Quanto alla domanda avente ad oggetto la costituzione della servitù, rileva il Tribunale come ai sensi dell'art. 1051 c.c., siano esenti dalla servitù coattiva di passaggio le case, i cortili, i giardini e le aie ad esse attinenti.

L'elencazione contenuta nella norma è tassativa e risiede nell'esigenza di evitare l'eccessiva onerosità che verrebbe a gravare su tali fondi a seguito della servitù.

Il Tribunale non ignora, invero, l'insegnamento secondo cui l'esenzione delle case, dei cortili, dei giardini e delle aie ad essi attinenti dalle servitù coattive, sancita dagli ultimi commi degli art. 1033 e 1051 c.c., non opera in presenza di situazioni di interclusione assoluta, non altrimenti eliminabili (Cass. civ. Sez. II, 01/08/1995, n. 8426).

Parte attrice però non ha provato le specifiche condizioni dell'immobile e, in particolare, l'inesistenza di altre vie di accesso al lastrico, se non attraverso il passaggio nell'appartamento della convenuta.
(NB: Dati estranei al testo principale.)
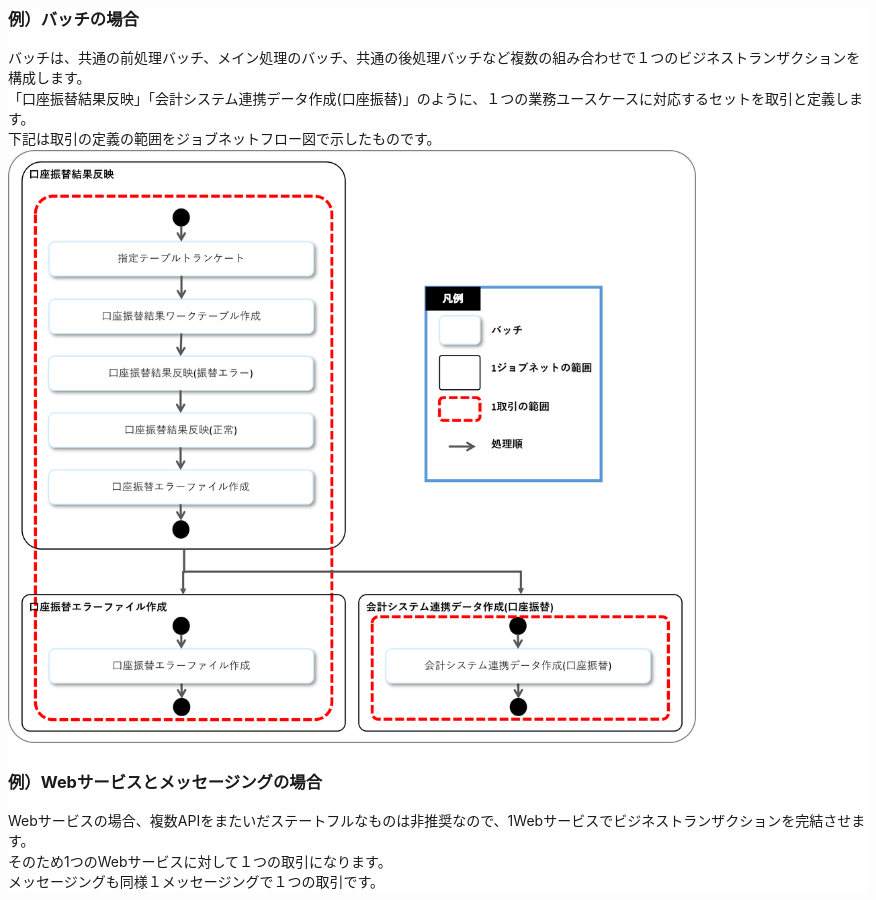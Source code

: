 



### 例）バッチの場合
バッチは、共通の前処理バッチ、メイン処理のバッチ、共通の後処理バッチなど複数の組み合わせで１つのビジネストランザクションを構成します。  
「口座振替結果反映」「会計システム連携データ作成(口座振替)」のように、１つの業務ユースケースに対応するセットを取引と定義します。  
下記は取引の定義の範囲をジョブネットフロー図で示したものです。  
<img src="./images/torihiki2.png" width="80%">



### 例）Webサービスとメッセージングの場合
Webサービスの場合、複数APIをまたいだステートフルなものは非推奨なので、1Webサービスでビジネストランザクションを完結させます。  
そのため1つのWebサービスに対して１つの取引になります。  
メッセージングも同様１メッセージングで１つの取引です。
Inoltre la relazione peritale dell'espletata C.T.U. dimostra che "prima del rilascio di tale autorizzazione relativa alla realizzazione della scala a chiocciola, per quanto riferito da parte attrice, il terrazzo in questione era raggiungibile per soli scopi manutentivi mediante una scala a pioli posta sul terrazzo ubicato al piano primo sul prospetto principale".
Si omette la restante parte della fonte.